Stored data entries
# # # #

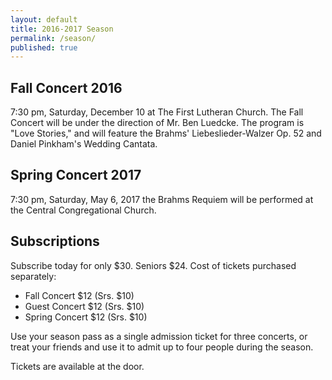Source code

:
 ```yaml
---
layout: default
title: 2016-2017 Season
permalink: /season/
published: true
---
```









## **Fall Concert 2016**
7:30 pm, Saturday, December 10
at The First Lutheran Church.
The Fall Concert will be under the direction of Mr. Ben Luedcke.
The program is "Love Stories," and will feature the Brahms' Liebeslieder-Walzer Op. 52 and Daniel Pinkham's Wedding Cantata.



## Spring Concert 2017
7:30 pm, Saturday, May 6, 2017 the Brahms Requiem will be performed at the Central Congregational Church.

 

## Subscriptions
Subscribe today for only $30. Seniors $24.
Cost of tickets purchased separately:

* Fall Concert $12 (Srs. $10)
* Guest Concert $12 (Srs. $10)
* Spring Concert $12 (Srs. $10)

Use your season pass as a single admission ticket for three concerts, or treat your friends and use it to admit up to four people during the season.

Tickets are available at the door.

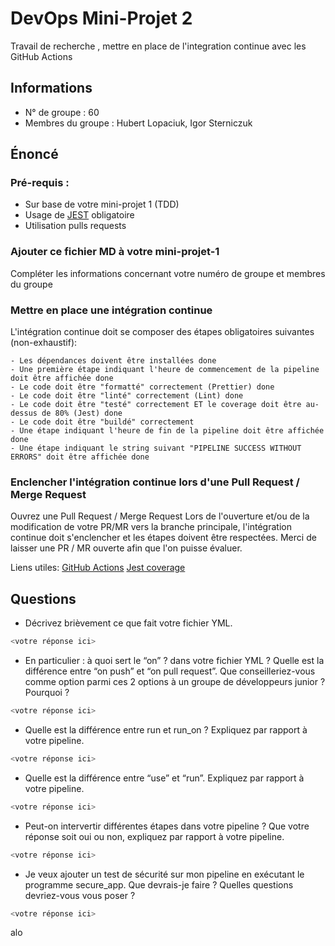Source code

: # DevOps Mini-Projet 2

Travail de recherche , mettre en place de l'integration continue avec les GitHub Actions

## Informations

- N° de groupe : 60
- Membres du groupe : Hubert Lopaciuk, Igor Sterniczuk

## Énoncé

### Pré-requis :

- Sur base de votre mini-projet 1 (TDD)
- Usage de [JEST](https://jestjs.io/docs/getting-started) obligatoire
- Utilisation pulls requests

### Ajouter ce fichier MD à votre mini-projet-1

Compléter les informations concernant votre numéro de groupe et membres du groupe

### Mettre en place une intégration continue

L'intégration continue doit se composer des étapes obligatoires suivantes (non-exhaustif):

    - Les dépendances doivent être installées done
    - Une première étape indiquant l'heure de commencement de la pipeline doit être affichée done
    - Le code doit être "formatté" correctement (Prettier) done
    - Le code doit être "linté" correctement (Lint) done
    - Le code doit être "testé" correctement ET le coverage doit être au-dessus de 80% (Jest) done
    - Le code doit être "buildé" correctement
    - Une étape indiquant l'heure de fin de la pipeline doit être affichée done
    - Une étape indiquant le string suivant "PIPELINE SUCCESS WITHOUT ERRORS" doit être affichée done

### Enclencher l'intégration continue lors d'une Pull Request / Merge Request

Ouvrez une Pull Request / Merge Request
Lors de l'ouverture et/ou de la modification de votre PR/MR vers la branche principale, l'intégration continue doit s'enclencher et les étapes doivent être respectées.
Merci de laisser une PR / MR ouverte afin que l'on puisse évaluer.

Liens utiles:
[GitHub Actions](https://docs.github.com/fr/actions)
[Jest coverage](https://www.valentinog.com/blog/jest-coverage/)

## Questions

- Décrivez brièvement ce que fait votre fichier YML.

```bash
<votre réponse ici>
```

- En particulier : à quoi sert le “on” ? dans votre fichier YML ? Quelle est la différence entre “on push” et “on pull request”. Que conseilleriez-vous comme option parmi ces 2 options à un groupe de développeurs junior ? Pourquoi ?

```bash
<votre réponse ici>
```

- Quelle est la différence entre run et run_on ? Expliquez par rapport à votre pipeline.

```bash
<votre réponse ici>
```

- Quelle est la différence entre “use” et “run”. Expliquez par rapport à votre pipeline.

```bash
<votre réponse ici>
```

- Peut-on intervertir différentes étapes dans votre pipeline ? Que votre réponse soit oui ou non, expliquez par rapport à votre pipeline.

```bash
<votre réponse ici>
```

- Je veux ajouter un test de sécurité sur mon pipeline en exécutant le programme secure_app. Que devrais-je faire ? Quelles questions devriez-vous vous poser ?

```bash
<votre réponse ici>
```

alo
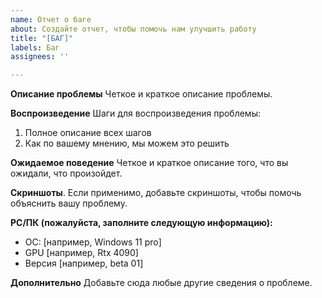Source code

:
 ```yaml
---
name: Отчет о баге
about: Создайте отчет, чтобы помочь нам улучшить работу
title: "[БАГ]"
labels: Баг
assignees: ''

---
```


**Описание проблемы**
Четкое и краткое описание проблемы.

**Воспроизведение**
Шаги для воспроизведения проблемы:
1. Полное описание всех шагов
2. Как по вашему мнению, мы можем это решить

**Ожидаемое поведение**
Четкое и краткое описание того, что вы ожидали, что произойдет.

**Скриншоты**.
Если применимо, добавьте скриншоты, чтобы помочь объяснить вашу проблему.

**PC/ПК (пожалуйста, заполните следующую информацию):**
 - ОС: [например, Windows 11 pro]
 - GPU [например, Rtx 4090]
 - Версия [например, beta 01]

**Дополнительно**
Добавьте сюда любые другие сведения о проблеме.
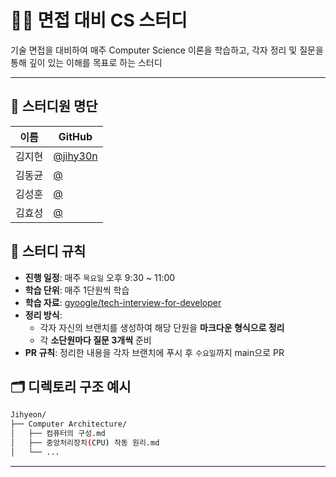 # 👨‍🏫 면접 대비 CS 스터디

기술 면접을 대비하여 매주 Computer Science 이론을 학습하고, 각자 정리 및 질문을 통해 깊이 있는 이해를 목표로 하는 스터디

---

## 👥 스터디원 명단

| 이름     | GitHub                            |
|----------|------------------------------------|
| 김지현   | [@jihy30n](https://github.com/jihy30n) |
| 김동균   | [@](https://github.com/) |
| 김성훈   | [@](https://github.com/) |
| 김효성   | [@](https://github.com/) |


## 🌱 스터디 규칙

- **진행 일정**: 매주 `목요일` 오후 9:30 ~ 11:00
- **학습 단위**: 매주 1단원씩 학습
- **학습 자료**: [gyoogle/tech-interview-for-developer](https://github.com/gyoogle/tech-interview-for-developer)
- **정리 방식**:
  - 각자 자신의 브랜치를 생성하여 해당 단원을 **마크다운 형식으로 정리**
  - 각 **소단원마다 질문 3개씩** 준비
- **PR 규칙**: 정리한 내용을 각자 브랜치에 푸시 후 `수요일`까지 main으로 PR


## 🗂️ 디렉토리 구조 예시

```bash
Jihyeon/
├── Computer Architecture/
│   ├── 컴퓨터의 구성.md
│   ├── 중앙처리장치(CPU) 작동 원리.md
│   └── ...
```

---

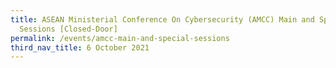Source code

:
 ```yaml
---
title: ASEAN Ministerial Conference On Cybersecurity (AMCC) Main and Special
  Sessions [Closed-Door]
permalink: /events/amcc-main-and-special-sessions
third_nav_title: 6 October 2021
---
```

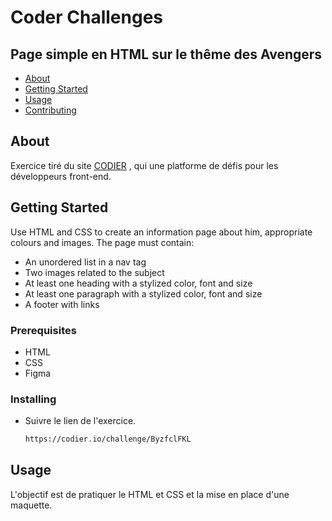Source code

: # Coder Challenges

## Page simple en HTML sur le thême des Avengers

- [About](#about)
- [Getting Started](#getting_started)
- [Usage](#usage)
- [Contributing](../CONTRIBUTING.md)

## About <a name = "about"></a>

 Exercice tiré du site [CODIER](https://codier.io/challenge/ByzfclFKL) , qui une platforme de défis pour les développeurs front-end.


## Getting Started <a name = "getting_started"></a>

Use HTML and CSS to create an information page about him, appropriate colours and images. The page must contain:

* An unordered list in a nav tag
* Two images related to the subject
* At least one heading with a stylized color, font and size
* At least one paragraph with a stylized color, font and size
* A footer with links

### Prerequisites

* HTML
* CSS
* Figma

### Installing

* Suivre le lien de l'exercice.

    ```bash
    https://codier.io/challenge/ByzfclFKL
    ```

## Usage <a name = "usage"></a>

L'objectif est de pratiquer le HTML et CSS et la mise en place d'une maquette.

# # # #

• [Exercise]:
Transcribe the records above exactly as they appear, leaving out any pictures.

• [Answer to this problem]:
Source code

:
 ```yaml
---
layout: default
title: 2016-2017 Season
permalink: /season/
published: true
---
```









## **Fall Concert 2016**
7:30 pm, Saturday, December 10
at The First Lutheran Church.
The Fall Concert will be under the direction of Mr. Ben Luedcke.
The program is "Love Stories," and will feature the Brahms' Liebeslieder-Walzer Op. 52 and Daniel Pinkham's Wedding Cantata.



## Spring Concert 2017
7:30 pm, Saturday, May 6, 2017 the Brahms Requiem will be performed at the Central Congregational Church.

 

## Subscriptions
Subscribe today for only $30. Seniors $24.
Cost of tickets purchased separately:

* Fall Concert $12 (Srs. $10)
* Guest Concert $12 (Srs. $10)
* Spring Concert $12 (Srs. $10)

Use your season pass as a single admission ticket for three concerts, or treat your friends and use it to admit up to four people during the season.

Tickets are available at the door.

Source code

: # DevOps Mini-Projet 2

Travail de recherche , mettre en place de l'integration continue avec les GitHub Actions

## Informations

- N° de groupe : 60
- Membres du groupe : Hubert Lopaciuk, Igor Sterniczuk

## Énoncé

### Pré-requis :

- Sur base de votre mini-projet 1 (TDD)
- Usage de [JEST](https://jestjs.io/docs/getting-started) obligatoire
- Utilisation pulls requests

### Ajouter ce fichier MD à votre mini-projet-1

Compléter les informations concernant votre numéro de groupe et membres du groupe

### Mettre en place une intégration continue

L'intégration continue doit se composer des étapes obligatoires suivantes (non-exhaustif):

    - Les dépendances doivent être installées done
    - Une première étape indiquant l'heure de commencement de la pipeline doit être affichée done
    - Le code doit être "formatté" correctement (Prettier) done
    - Le code doit être "linté" correctement (Lint) done
    - Le code doit être "testé" correctement ET le coverage doit être au-dessus de 80% (Jest) done
    - Le code doit être "buildé" correctement
    - Une étape indiquant l'heure de fin de la pipeline doit être affichée done
    - Une étape indiquant le string suivant "PIPELINE SUCCESS WITHOUT ERRORS" doit être affichée done

### Enclencher l'intégration continue lors d'une Pull Request / Merge Request

Ouvrez une Pull Request / Merge Request
Lors de l'ouverture et/ou de la modification de votre PR/MR vers la branche principale, l'intégration continue doit s'enclencher et les étapes doivent être respectées.
Merci de laisser une PR / MR ouverte afin que l'on puisse évaluer.

Liens utiles:
[GitHub Actions](https://docs.github.com/fr/actions)
[Jest coverage](https://www.valentinog.com/blog/jest-coverage/)

## Questions

- Décrivez brièvement ce que fait votre fichier YML.

```bash
<votre réponse ici>
```

- En particulier : à quoi sert le “on” ? dans votre fichier YML ? Quelle est la différence entre “on push” et “on pull request”. Que conseilleriez-vous comme option parmi ces 2 options à un groupe de développeurs junior ? Pourquoi ?

```bash
<votre réponse ici>
```

- Quelle est la différence entre run et run_on ? Expliquez par rapport à votre pipeline.

```bash
<votre réponse ici>
```

- Quelle est la différence entre “use” et “run”. Expliquez par rapport à votre pipeline.

```bash
<votre réponse ici>
```

- Peut-on intervertir différentes étapes dans votre pipeline ? Que votre réponse soit oui ou non, expliquez par rapport à votre pipeline.

```bash
<votre réponse ici>
```

- Je veux ajouter un test de sécurité sur mon pipeline en exécutant le programme secure_app. Que devrais-je faire ? Quelles questions devriez-vous vous poser ?

```bash
<votre réponse ici>
```

alo
Source code

:
 ```yaml
---
name: Отчет о баге
about: Создайте отчет, чтобы помочь нам улучшить работу
title: "[БАГ]"
labels: Баг
assignees: ''

---
```


**Описание проблемы**
Четкое и краткое описание проблемы.

**Воспроизведение**
Шаги для воспроизведения проблемы:
1. Полное описание всех шагов
2. Как по вашему мнению, мы можем это решить

**Ожидаемое поведение**
Четкое и краткое описание того, что вы ожидали, что произойдет.

**Скриншоты**.
Если применимо, добавьте скриншоты, чтобы помочь объяснить вашу проблему.

**PC/ПК (пожалуйста, заполните следующую информацию):**
 - ОС: [например, Windows 11 pro]
 - GPU [например, Rtx 4090]
 - Версия [например, beta 01]

**Дополнительно**
Добавьте сюда любые другие сведения о проблеме.
 # 👨‍🏫 면접 대비 CS 스터디

기술 면접을 대비하여 매주 Computer Science 이론을 학습하고, 각자 정리 및 질문을 통해 깊이 있는 이해를 목표로 하는 스터디

---

## 👥 스터디원 명단

| 이름     | GitHub                            |
|----------|------------------------------------|
| 김지현   | [@jihy30n](https://github.com/jihy30n) |
| 김동균   | [@](https://github.com/) |
| 김성훈   | [@](https://github.com/) |
| 김효성   | [@](https://github.com/) |


## 🌱 스터디 규칙

- **진행 일정**: 매주 `목요일` 오후 9:30 ~ 11:00
- **학습 단위**: 매주 1단원씩 학습
- **학습 자료**: [gyoogle/tech-interview-for-developer](https://github.com/gyoogle/tech-interview-for-developer)
- **정리 방식**:
  - 각자 자신의 브랜치를 생성하여 해당 단원을 **마크다운 형식으로 정리**
  - 각 **소단원마다 질문 3개씩** 준비
- **PR 규칙**: 정리한 내용을 각자 브랜치에 푸시 후 `수요일`까지 main으로 PR


## 🗂️ 디렉토리 구조 예시

```bash
Jihyeon/
├── Computer Architecture/
│   ├── 컴퓨터의 구성.md
│   ├── 중앙처리장치(CPU) 작동 원리.md
│   └── ...
```

---

Source code

:
 ```yaml
---
title: ASEAN Ministerial Conference On Cybersecurity (AMCC) Main and Special
  Sessions [Closed-Door]
permalink: /events/amcc-main-and-special-sessions
third_nav_title: 6 October 2021
---
```

Source code

: # Coder Challenges

## Page simple en HTML sur le thême des Avengers

- [About](#about)
- [Getting Started](#getting_started)
- [Usage](#usage)
- [Contributing](../CONTRIBUTING.md)

## About <a name = "about"></a>

 Exercice tiré du site [CODIER](https://codier.io/challenge/ByzfclFKL) , qui une platforme de défis pour les développeurs front-end.


## Getting Started <a name = "getting_started"></a>

Use HTML and CSS to create an information page about him, appropriate colours and images. The page must contain:

* An unordered list in a nav tag
* Two images related to the subject
* At least one heading with a stylized color, font and size
* At least one paragraph with a stylized color, font and size
* A footer with links

### Prerequisites

* HTML
* CSS
* Figma

### Installing

* Suivre le lien de l'exercice.

    ```bash
    https://codier.io/challenge/ByzfclFKL
    ```

## Usage <a name = "usage"></a>

L'objectif est de pratiquer le HTML et CSS et la mise en place d'une maquette.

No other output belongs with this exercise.